> **Work required**:
Repeat each line of the data below exactly, but skip the pictures.

━━ Input material

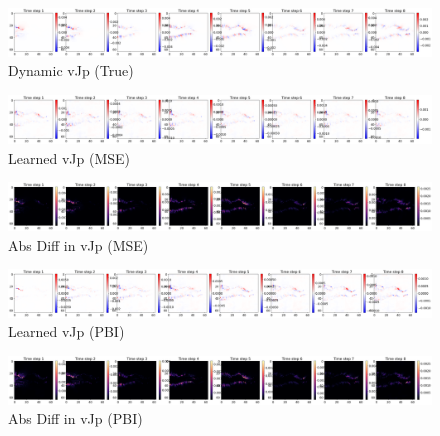 \documentclass[
]{article}
\begin{document}
\begin{figure}[H]

{\centering \includegraphics[width=1\textwidth,height=\textheight]{../../plot/GCS_channel_plot/training/JAC/true_vjp_1.png}

}

\caption{Dynamic vJp (True)}

\end{figure}%
\begin{figure}[H]

{\centering \includegraphics[width=1\textwidth,height=\textheight]{../../plot/GCS_channel_plot/training/MSE/learned_vjp_990.png}

}

\caption{Learned vJp (MSE)}

\end{figure}%
\begin{figure}[H]

{\centering \includegraphics[width=1\textwidth,height=\textheight]{../../plot/GCS_channel_plot/training/MSE/diff_vjp_990.png}

}

\caption{Abs Diff in vJp (MSE)}

\end{figure}%
\begin{figure}[H]

{\centering \includegraphics[width=1\textwidth,height=\textheight]{../../plot/GCS_channel_plot/training/JAC/learned_vjp_990.png}

}

\caption{Learned vJp (PBI)}

\end{figure}%
\begin{figure}[H]

{\centering \includegraphics[width=1\textwidth,height=\textheight]{../../plot/GCS_channel_plot/training/JAC/diff_vjp_990.png}

}

\caption{Abs Diff in vJp (PBI)}

\end{figure}%
\end{document}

━━━━

> **Written reply**:
 \documentclass[
]{article}
\begin{document}
\begin{figure}[H]

{\centering \includegraphics[width=1\textwidth,height=\textheight]{../../plot/GCS_channel_plot/training/JAC/true_vjp_1.png}

}

\caption{Dynamic vJp (True)}

\end{figure}%
\begin{figure}[H]

{\centering \includegraphics[width=1\textwidth,height=\textheight]{../../plot/GCS_channel_plot/training/MSE/learned_vjp_990.png}

}

\caption{Learned vJp (MSE)}

\end{figure}%
\begin{figure}[H]

{\centering \includegraphics[width=1\textwidth,height=\textheight]{../../plot/GCS_channel_plot/training/MSE/diff_vjp_990.png}

}

\caption{Abs Diff in vJp (MSE)}

\end{figure}%
\begin{figure}[H]

{\centering \includegraphics[width=1\textwidth,height=\textheight]{../../plot/GCS_channel_plot/training/JAC/learned_vjp_990.png}

}

\caption{Learned vJp (PBI)}

\end{figure}%
\begin{figure}[H]

{\centering \includegraphics[width=1\textwidth,height=\textheight]{../../plot/GCS_channel_plot/training/JAC/diff_vjp_990.png}

}

\caption{Abs Diff in vJp (PBI)}

\end{figure}%
\end{document}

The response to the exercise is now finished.